(Problem statement):
An exact copy of all the data, minus the images, is required.

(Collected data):

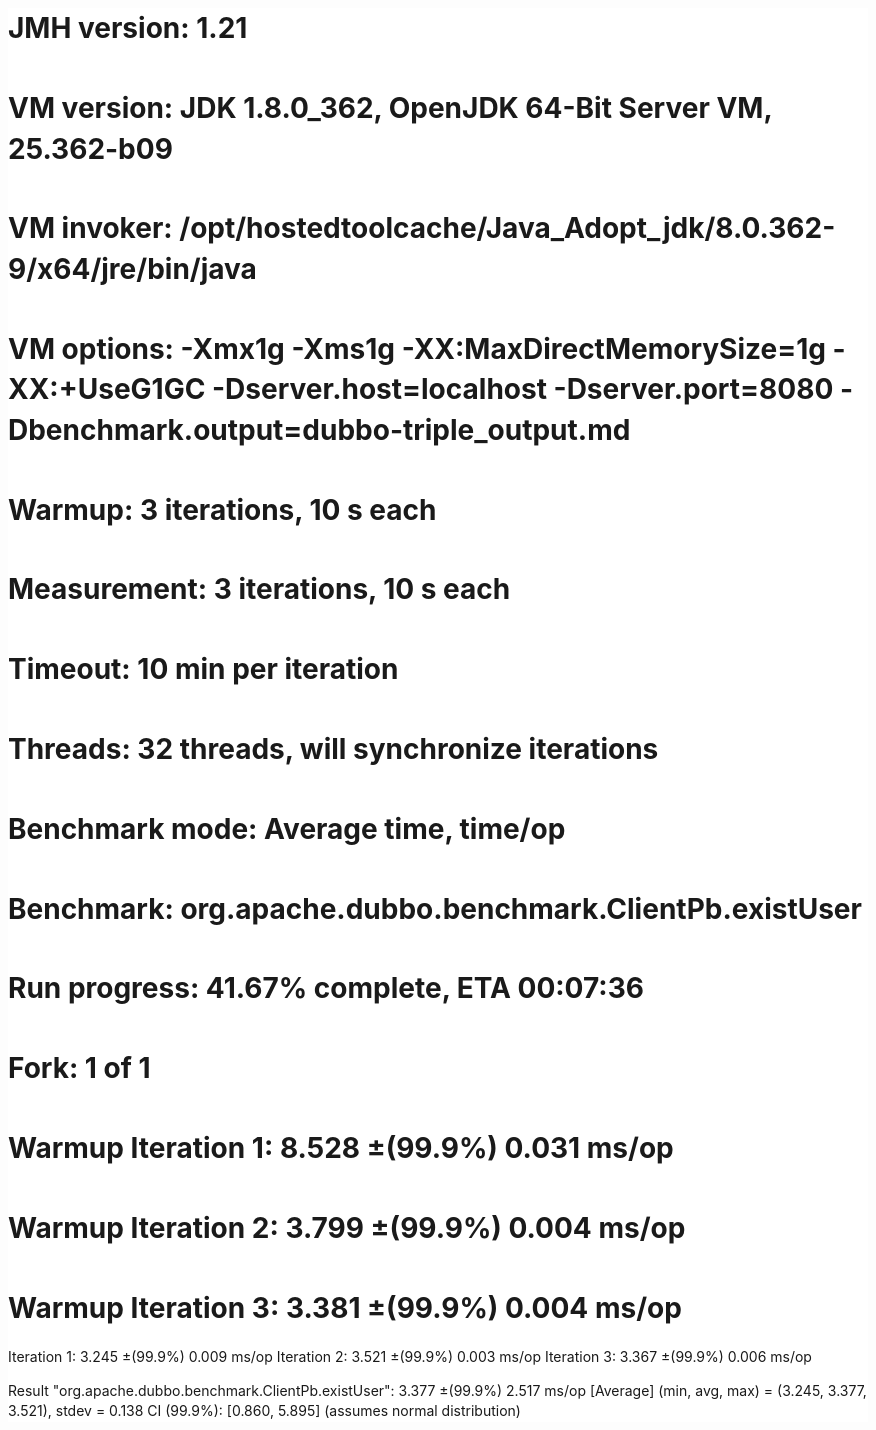 
# JMH version: 1.21
# VM version: JDK 1.8.0_362, OpenJDK 64-Bit Server VM, 25.362-b09
# VM invoker: /opt/hostedtoolcache/Java_Adopt_jdk/8.0.362-9/x64/jre/bin/java
# VM options: -Xmx1g -Xms1g -XX:MaxDirectMemorySize=1g -XX:+UseG1GC -Dserver.host=localhost -Dserver.port=8080 -Dbenchmark.output=dubbo-triple_output.md
# Warmup: 3 iterations, 10 s each
# Measurement: 3 iterations, 10 s each
# Timeout: 10 min per iteration
# Threads: 32 threads, will synchronize iterations
# Benchmark mode: Average time, time/op
# Benchmark: org.apache.dubbo.benchmark.ClientPb.existUser

# Run progress: 41.67% complete, ETA 00:07:36
# Fork: 1 of 1
# Warmup Iteration   1: 8.528 ±(99.9%) 0.031 ms/op
# Warmup Iteration   2: 3.799 ±(99.9%) 0.004 ms/op
# Warmup Iteration   3: 3.381 ±(99.9%) 0.004 ms/op
Iteration   1: 3.245 ±(99.9%) 0.009 ms/op
Iteration   2: 3.521 ±(99.9%) 0.003 ms/op
Iteration   3: 3.367 ±(99.9%) 0.006 ms/op


Result "org.apache.dubbo.benchmark.ClientPb.existUser":
  3.377 ±(99.9%) 2.517 ms/op [Average]
  (min, avg, max) = (3.245, 3.377, 3.521), stdev = 0.138
  CI (99.9%): [0.860, 5.895] (assumes normal distribution)
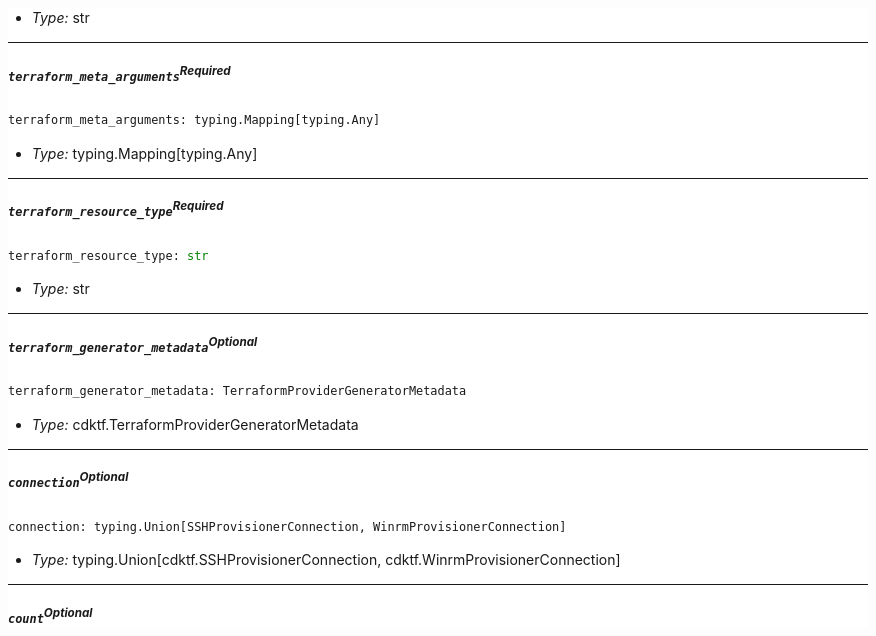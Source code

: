 - *Type:* str

---

##### `terraform_meta_arguments`<sup>Required</sup> <a name="terraform_meta_arguments" id="rhizo-co-terraform-provider-oci.marketplaceListingPackageAgreement.MarketplaceListingPackageAgreement.property.terraformMetaArguments"></a>

```python
terraform_meta_arguments: typing.Mapping[typing.Any]
```

- *Type:* typing.Mapping[typing.Any]

---

##### `terraform_resource_type`<sup>Required</sup> <a name="terraform_resource_type" id="rhizo-co-terraform-provider-oci.marketplaceListingPackageAgreement.MarketplaceListingPackageAgreement.property.terraformResourceType"></a>

```python
terraform_resource_type: str
```

- *Type:* str

---

##### `terraform_generator_metadata`<sup>Optional</sup> <a name="terraform_generator_metadata" id="rhizo-co-terraform-provider-oci.marketplaceListingPackageAgreement.MarketplaceListingPackageAgreement.property.terraformGeneratorMetadata"></a>

```python
terraform_generator_metadata: TerraformProviderGeneratorMetadata
```

- *Type:* cdktf.TerraformProviderGeneratorMetadata

---

##### `connection`<sup>Optional</sup> <a name="connection" id="rhizo-co-terraform-provider-oci.marketplaceListingPackageAgreement.MarketplaceListingPackageAgreement.property.connection"></a>

```python
connection: typing.Union[SSHProvisionerConnection, WinrmProvisionerConnection]
```

- *Type:* typing.Union[cdktf.SSHProvisionerConnection, cdktf.WinrmProvisionerConnection]

---

##### `count`<sup>Optional</sup> <a name="count" id="rhizo-co-terraform-provider-oci.marketplaceListingPackageAgreement.MarketplaceListingPackageAgreement.property.count"></a>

(Exercise response):
# JMH version: 1.21
# VM version: JDK 1.8.0_362, OpenJDK 64-Bit Server VM, 25.362-b09
# VM invoker: /opt/hostedtoolcache/Java_Adopt_jdk/8.0.362-9/x64/jre/bin/java
# VM options: -Xmx1g -Xms1g -XX:MaxDirectMemorySize=1g -XX:+UseG1GC -Dserver.host=localhost -Dserver.port=8080 -Dbenchmark.output=dubbo-triple_output.md
# Warmup: 3 iterations, 10 s each
# Measurement: 3 iterations, 10 s each
# Timeout: 10 min per iteration
# Threads: 32 threads, will synchronize iterations
# Benchmark mode: Average time, time/op
# Benchmark: org.apache.dubbo.benchmark.ClientPb.existUser

# Run progress: 41.67% complete, ETA 00:07:36
# Fork: 1 of 1
# Warmup Iteration   1: 8.528 ±(99.9%) 0.031 ms/op
# Warmup Iteration   2: 3.799 ±(99.9%) 0.004 ms/op
# Warmup Iteration   3: 3.381 ±(99.9%) 0.004 ms/op
Iteration   1: 3.245 ±(99.9%) 0.009 ms/op
Iteration   2: 3.521 ±(99.9%) 0.003 ms/op
Iteration   3: 3.367 ±(99.9%) 0.006 ms/op


Result "org.apache.dubbo.benchmark.ClientPb.existUser":
  3.377 ±(99.9%) 2.517 ms/op [Average]
  (min, avg, max) = (3.245, 3.377, 3.521), stdev = 0.138
  CI (99.9%): [0.860, 5.895] (assumes normal distribution)
Source code

: - *Type:* str

---

##### `terraform_meta_arguments`<sup>Required</sup> <a name="terraform_meta_arguments" id="rhizo-co-terraform-provider-oci.marketplaceListingPackageAgreement.MarketplaceListingPackageAgreement.property.terraformMetaArguments"></a>

```python
terraform_meta_arguments: typing.Mapping[typing.Any]
```

- *Type:* typing.Mapping[typing.Any]

---

##### `terraform_resource_type`<sup>Required</sup> <a name="terraform_resource_type" id="rhizo-co-terraform-provider-oci.marketplaceListingPackageAgreement.MarketplaceListingPackageAgreement.property.terraformResourceType"></a>

```python
terraform_resource_type: str
```

- *Type:* str

---

##### `terraform_generator_metadata`<sup>Optional</sup> <a name="terraform_generator_metadata" id="rhizo-co-terraform-provider-oci.marketplaceListingPackageAgreement.MarketplaceListingPackageAgreement.property.terraformGeneratorMetadata"></a>

```python
terraform_generator_metadata: TerraformProviderGeneratorMetadata
```

- *Type:* cdktf.TerraformProviderGeneratorMetadata

---

##### `connection`<sup>Optional</sup> <a name="connection" id="rhizo-co-terraform-provider-oci.marketplaceListingPackageAgreement.MarketplaceListingPackageAgreement.property.connection"></a>

```python
connection: typing.Union[SSHProvisionerConnection, WinrmProvisionerConnection]
```

- *Type:* typing.Union[cdktf.SSHProvisionerConnection, cdktf.WinrmProvisionerConnection]

---

##### `count`<sup>Optional</sup> <a name="count" id="rhizo-co-terraform-provider-oci.marketplaceListingPackageAgreement.MarketplaceListingPackageAgreement.property.count"></a>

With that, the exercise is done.